Ignoro si la estrategia de campaña mostrada por Sánchez desde la convocatoria del 23 de julio le surtirá beneficios electorales, aunque apuesto a que no. Pero, aún si fuera así, gobernaría un país enfrentado y dolido, incapacitado para la convivencia y el progreso. La estrategia electoral de Sánchez es una estrategia de tierra quemada que abunda en la polarización y nos condena a los españoles a ahondar en los conflictos que nos han paralizado como sociedad en la última década.
No digo que una victoria del Partido Popular sería un camino de rosas. La propia indefinición de su proyecto, sumada a la amenaza que representa Vox, son augurios de tiempos complejos. Eso sin contar con la oportunidad que encontrarán nacionalistas y populistas para volver a las calles. Pero, al menos, no he escuchado todavía a nadie en el PP decir que quienes no les voten a ellos pertenecen a la peor España, como hace Sánchez a diario.
La identificación propagandística de Sánchez con la Mejor España -lo escribe así, en mayúsculas- representa el retroceso a los peores tiempos de nuestra historia, al cainismo que nos dividía en dos bandos, al fanatismo que conducía automáticamente a la mitad de los españoles a odiar a la otra mitad que pensaba distinto.
¡Qué falta de escrúpulos revela una estrategia así! Y qué falta de argumentos también.
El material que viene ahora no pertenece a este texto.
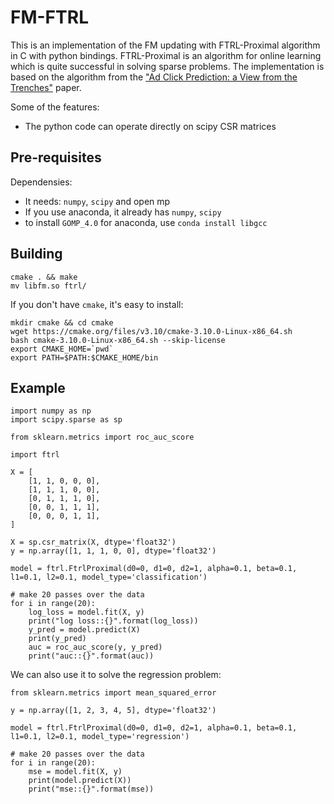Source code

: 
# FM-FTRL

This is an implementation of the FM updating with FTRL-Proximal algorithm in C with python bindings. FTRL-Proximal is an algorithm for online learning which is quite successful in solving sparse problems. The implementation is based on the algorithm from the ["Ad Click Prediction: a View from the Trenches"](https://research.google.com/pubs/pub41159.html) paper.

Some of the features:

* The python code can operate directly on scipy CSR matrices

## Pre-requisites 

Dependensies:

* It needs: `numpy`, `scipy` and open mp
* If you use anaconda, it already has  `numpy`, `scipy`
* to install `GOMP_4.0` for anaconda, use `conda install libgcc`


## Building

    cmake . && make
    mv libfm.so ftrl/

If you don't have `cmake`, it's easy to install:

    mkdir cmake && cd cmake
    wget https://cmake.org/files/v3.10/cmake-3.10.0-Linux-x86_64.sh
    bash cmake-3.10.0-Linux-x86_64.sh --skip-license
    export CMAKE_HOME=`pwd`
    export PATH=$PATH:$CMAKE_HOME/bin


## Example

    import numpy as np
    import scipy.sparse as sp

    from sklearn.metrics import roc_auc_score

    import ftrl

    X = [
        [1, 1, 0, 0, 0],
        [1, 1, 1, 0, 0],
        [0, 1, 1, 1, 0],
        [0, 0, 1, 1, 1],
        [0, 0, 0, 1, 1],   
    ]

    X = sp.csr_matrix(X, dtype='float32')
    y = np.array([1, 1, 1, 0, 0], dtype='float32')
    
    model = ftrl.FtrlProximal(d0=0, d1=0, d2=1, alpha=0.1, beta=0.1, l1=0.1, l2=0.1, model_type='classification')

    # make 20 passes over the data
    for i in range(20):
        log_loss = model.fit(X, y)
        print("log loss::{}".format(log_loss))
        y_pred = model.predict(X)
        print(y_pred)
        auc = roc_auc_score(y, y_pred)
        print("auc::{}".format(auc))


We can also use it to solve the regression problem:

    from sklearn.metrics import mean_squared_error

    y = np.array([1, 2, 3, 4, 5], dtype='float32')

    model = ftrl.FtrlProximal(d0=0, d1=0, d2=1, alpha=0.1, beta=0.1, l1=0.1, l2=0.1, model_type='regression')

    # make 20 passes over the data
    for i in range(20):
        mse = model.fit(X, y)
        print(model.predict(X))
        print("mse::{}".format(mse))
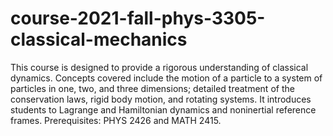 # course-2021-fall-phys-3305-classical-mechanics
This course is designed to provide a rigorous understanding of classical dynamics. Concepts covered include the motion of a particle to a system of particles in one, two, and three dimensions; detailed treatment of the conservation laws, rigid body motion, and rotating systems. It introduces students to Lagrange and Hamiltonian dynamics and noninertial reference frames. Prerequisites: PHYS 2426 and MATH 2415.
Personalmente derrotado el 28 de mayo, castigadas por los electores su actitud y la política de su gobierno, Sánchez no ha encontrado mejor razonamiento del que echar mano que llevar al país a pronunciarse entre la Mejor España -la suya- y la Peor España, que se supone que es la de todos aquellos que están contra él.
Para no formularlo de manera tan grosera, ha decidido que sus críticos son todos extremistas, de tal forma que quienes no quieran votar por él simplemente porque no lo soportan o les repugnan sus decisiones de los últimos años, no les quedará más remedio que hacerlo por la derecha extrema o la extrema derecha.
Desde luego, no le va a funcionar. Hace tiempo que este país ha demostrado más sentido común que sus líderes políticos, así como ha dejado ya de inquietar esa recurrente alarma antifascista que causa hoy más risa que espanto. Como, además, la gente está un poco cansada de que Sánchez y los suyos les riñan e insulten, es probable que el bofetón en las urnas sea monumental.
«Hace tiempo que este país ha demostrado más sentido común que sus líderes políticos, así como ha dejado ya de inquietar esa recurrente alarma antifascista que causa hoy más risa que espanto»
Sin embargo, lo más importante, como decía, no son tanto los efectos electorales de esta estrategia nefasta, sino lo que indica sobre la categoría de quien la aplica. Es legítimo, y hasta obligado, que un político haga lo que pueda por ganar unas elecciones. El poder es, desde luego, el mejor espacio desde el que contribuir al avance de un país. Pero no es el único. También desde la oposición se puede hacer, entre otras razones porque las instituciones de una democracia están diseñadas de tal forma que así sea.
En una democracia, por definición, el poder está repartido y no es necesario tenerlo todo para ejercer influencia. Precisamente por eso, aún siendo una aspiración lógica la búsqueda del poder, un demócrata no se ve obligado a hacerlo a cualquier precio. Un demócrata nunca situaría la conquista del poder por encima de la preservación de las instituciones y, sobre todo, del entendimiento entre los ciudadanos.